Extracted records
########

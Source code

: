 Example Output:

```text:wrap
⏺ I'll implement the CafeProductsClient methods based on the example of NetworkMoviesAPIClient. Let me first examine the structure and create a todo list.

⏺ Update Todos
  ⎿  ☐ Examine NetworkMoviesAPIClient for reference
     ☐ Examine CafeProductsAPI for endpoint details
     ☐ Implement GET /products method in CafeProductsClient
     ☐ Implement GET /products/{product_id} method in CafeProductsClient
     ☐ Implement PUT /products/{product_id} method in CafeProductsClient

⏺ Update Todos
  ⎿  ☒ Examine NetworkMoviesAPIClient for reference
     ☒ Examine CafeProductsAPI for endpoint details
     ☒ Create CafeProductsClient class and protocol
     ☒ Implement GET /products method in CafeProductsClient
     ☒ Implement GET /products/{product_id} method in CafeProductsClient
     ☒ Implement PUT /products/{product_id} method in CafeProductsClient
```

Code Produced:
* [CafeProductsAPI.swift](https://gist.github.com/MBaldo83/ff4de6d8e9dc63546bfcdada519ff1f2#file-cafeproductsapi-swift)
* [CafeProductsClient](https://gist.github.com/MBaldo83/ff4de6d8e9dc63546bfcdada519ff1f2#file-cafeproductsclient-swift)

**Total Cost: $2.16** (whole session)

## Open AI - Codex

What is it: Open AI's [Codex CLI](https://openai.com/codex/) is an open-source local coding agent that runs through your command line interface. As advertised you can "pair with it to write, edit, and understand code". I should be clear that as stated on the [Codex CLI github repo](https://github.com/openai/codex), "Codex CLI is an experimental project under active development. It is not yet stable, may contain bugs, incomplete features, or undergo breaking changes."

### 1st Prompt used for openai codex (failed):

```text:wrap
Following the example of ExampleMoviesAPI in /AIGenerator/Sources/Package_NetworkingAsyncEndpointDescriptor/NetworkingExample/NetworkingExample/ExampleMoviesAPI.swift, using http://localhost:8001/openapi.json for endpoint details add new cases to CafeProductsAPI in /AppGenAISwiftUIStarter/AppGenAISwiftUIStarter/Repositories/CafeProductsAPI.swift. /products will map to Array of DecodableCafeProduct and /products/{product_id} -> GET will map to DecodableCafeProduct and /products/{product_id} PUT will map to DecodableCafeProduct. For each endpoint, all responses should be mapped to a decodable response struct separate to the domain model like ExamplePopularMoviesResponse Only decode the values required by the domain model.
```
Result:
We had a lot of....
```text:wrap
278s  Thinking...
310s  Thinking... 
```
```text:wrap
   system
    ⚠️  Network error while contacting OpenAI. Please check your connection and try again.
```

########

EXERCISE REQUIREMENTS: The answer must consist of each line in the entries above that includes "gist".

THE COMPLETED TASK:
* [CafeProductsAPI.swift](https://gist.github.com/MBaldo83/ff4de6d8e9dc63546bfcdada519ff1f2#file-cafeproductsapi-swift)
* [CafeProductsClient](https://gist.github.com/MBaldo83/ff4de6d8e9dc63546bfcdada519ff1f2#file-cafeproductsclient-swift)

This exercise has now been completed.